Соньке не нравится, каким тоном я это спрашиваю, поэтому кокетливо выкручивается:
— Тебе бы тоже не мешало поторопиться. Хотя бы на свидание.
— Я под домашним арестом, — вздыхаю я. — Да и никто не зовет. Видишь же, в окна не лезут, не звонят, цветы не присылают.
— Может, у него случилось что-то.
Жаловаться Соньке о том, что я ревную Антона и злюсь его молчанию, мне не хочется. Это мои собственные тараканы, которых надо вытравить.
Я провожаю ее до двери, где беру с нее обещание, что она не потеряется и на днях обязательно снова забежит.
— А с Радиком вы правильно разделались, — шепчет на прощание, целуя меня.
Ей он не нравился не потому, что носил штаны. Она видела то пренебрежение ко мне, которое я не замечала в силу своей увлеченности. Радик был смелым, в районе его уважали, девчонки за ним бегали. Я даже гордилась, что он выбрал именно меня. Не понимала тогда, что выбирать должна была я!
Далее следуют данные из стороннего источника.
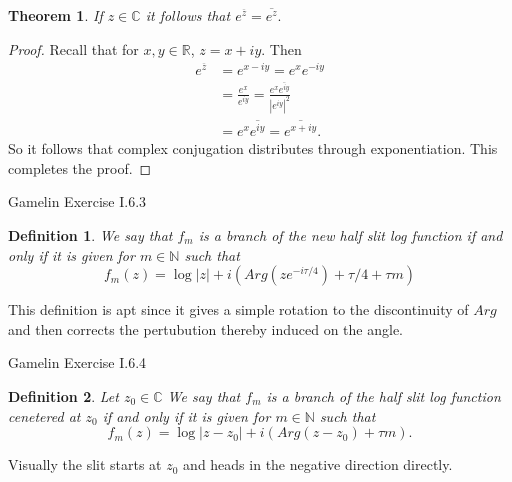\documentclass[letter]{article}
\newtheorem{theorem}{Theorem}
\newtheorem{definition}{Definition}
\newenvironment{menumerate}{%
  \edef\backupindent{\the\parindent}%
  \enumerate%
  \setlength{\parindent}{\backupindent}%
}{\endenumerate}
\begin{document}
\begin{menumerate}
\begin{theorem}
        If $z \in \mathbb{C}$ it follows that $e^{\overline{z}} = \overline{e^z}.$
    \end{theorem}
    \begin{proof}
        Recall that for $x,y \in \mathbb{R}$, $z = x + iy.$ Then
        \begin{equation}
            \begin{aligned}
                e^{\overline{z}} &= e^{x - iy} = e^{x}e^{-iy} \\
                &= \frac{e^{x}}{e^{iy}} = \frac{e^x\overline{e^{iy}}}{|e^{iy}|^2} \\
                &= e^x\overline{e^{iy}} = \overline{e^{x+iy}}.
            \end{aligned}
        \end{equation}
        So it follows that complex conjugation distributes through exponentiation. This completes the proof.
    \end{proof}
    \item Gamelin Exercise I.6.3
    \begin{definition}
        We say that $f_m$ is a branch of the new half slit log function if and only if it is given for $m\in\mathbb{N}$
        such that
        \begin{equation}
            f_m(z) = \log |z| + i(Arg(ze^{-i\tau/4}) + \tau/4 + \tau m)
        \end{equation}
    \end{definition}
    This definition is apt since it gives a simple rotation to the discontinuity of $Arg$ and then corrects the pertubution thereby induced on the angle.

    \item Gamelin Exercise I.6.4
    \begin{definition}
        Let $z_0 \in \mathbb{C}$ We say that $f_m$ is a branch of the  half slit log function cenetered at $z_0$ if and only if it is given for $m\in\mathbb{N}$
        such that
        \begin{equation}
            f_m(z) = \log |z-z_0| + i(Arg(z - z_0) + \tau m).
        \end{equation}
    \end{definition}

        Visually the slit starts at $z_0$ and heads in the negative direction directly.

\end{menumerate}
\end{document}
Едва прощаюсь с Сонькой, как в коридоре появляется еще одна близкая мне дама, собирающаяся на выход. В вечернем платье, с прической и макияжем, мама надевает серьги перед зеркалом и просит меня достать коробку с ее дорогими туфлями на шпильке.
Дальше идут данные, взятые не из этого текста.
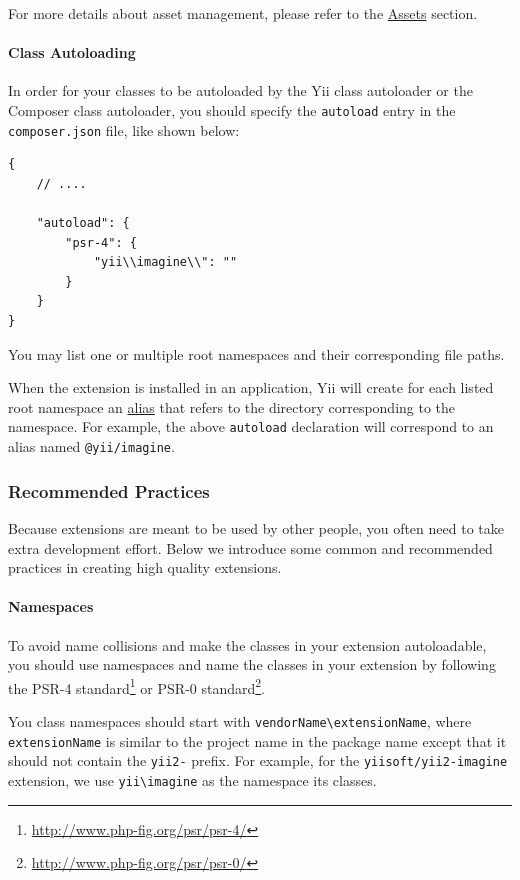 For more details about asset management, please refer to the \hyperref[structure-assets.md::bower-npm-assets]{Assets} section.

\paragraph{Class Autoloading \label{structure-extensions.md::class-autoloading}}
In order for your classes to be autoloaded by the Yii class autoloader or the Composer class autoloader,
you should specify the \lstinline|autoload| entry in the \lstinline|composer.json| file, like shown below:

\lstset{language=json}\begin{lstlisting}
{
    // ....

    "autoload": {
        "psr-4": {
            "yii\\imagine\\": ""
        }
    }
}
\end{lstlisting}
You may list one or multiple root namespaces and their corresponding file paths.

When the extension is installed in an application, Yii will create for each listed root namespace
an \hyperref[concept-aliases.md::extension-aliases]{alias} that refers to the directory corresponding to the namespace.
For example, the above \lstinline|autoload| declaration will correspond to an alias named \lstinline|@yii/imagine|.

\subsubsection{Recommended Practices \label{structure-extensions.md::recommended-practices}}
Because extensions are meant to be used by other people, you often need to take extra development effort. Below
we introduce some common and recommended practices in creating high quality extensions.

\paragraph{Namespaces \label{structure-extensions.md::namespaces}}
To avoid name collisions and make the classes in your extension autoloadable, you should use namespaces and
name the classes in your extension by following the PSR-4 standard\footnote{\url{http://www.php-fig.org/psr/psr-4/}} or
PSR-0 standard\footnote{\url{http://www.php-fig.org/psr/psr-0/}}.

You class namespaces should start with \lstinline|vendorName\extensionName|, where \lstinline|extensionName| is similar to the project name
in the package name except that it should not contain the \lstinline|yii2-| prefix. For example, for the \lstinline|yiisoft/yii2-imagine|
extension, we use \lstinline|yii\imagine| as the namespace its classes.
Мне не надо растолковывать, куда она так охотно нарядилась. У мамы свидание. А у меня — воспоминания.
Выставляю перед ней туфли и коротко желаю:
— Приятного вечера.
Уйдя в комнату, плюхаюсь в кровать, заматываюсь в одеяло и, отвернувшись к окну, испытываю горькую жалость к себе.
— Катюш… — Мама тихонько входит в комнату и, присев на край кровати, поглаживает меня. — Не обижайся на меня. Я всегда готова поговорить. Только скажи.
— Иди, мама. Лев Евгеньевич ждет.
— Подождет — не облезет!
Я переворачиваюсь, посмотрев на улыбающуюся маму. Что с нее требовать? Объяснений, почему всю жизнь скрывала от меня, кто мой отец? Ей так-то за аборт заплатили. Она меня уберегала.
— Мам, я не обижаюсь на тебя. Правда. Ты иди. За меня не беспокойся. Дом со всех сторон охраняется.
Она наклоняется, целует меня в лоб и, засмеявшись, подушечкой большого пальца начинает стирать с него губную помаду.
— Забыла, что губы накрасила. Теперь у тебя лоб блестит.
Не припомню, чтобы когда-то видела ее такой взволнованной и веселой. Она же светится от счастья.
— Хватит, дыру протрешь, — смеюсь я. — Посвяти этот вечер себе.
Кивнув, мама встает, гасит свет и уходит. Оставив меня наедине с мыслями о том, как я разделаю Антона за то, что бросил меня одну.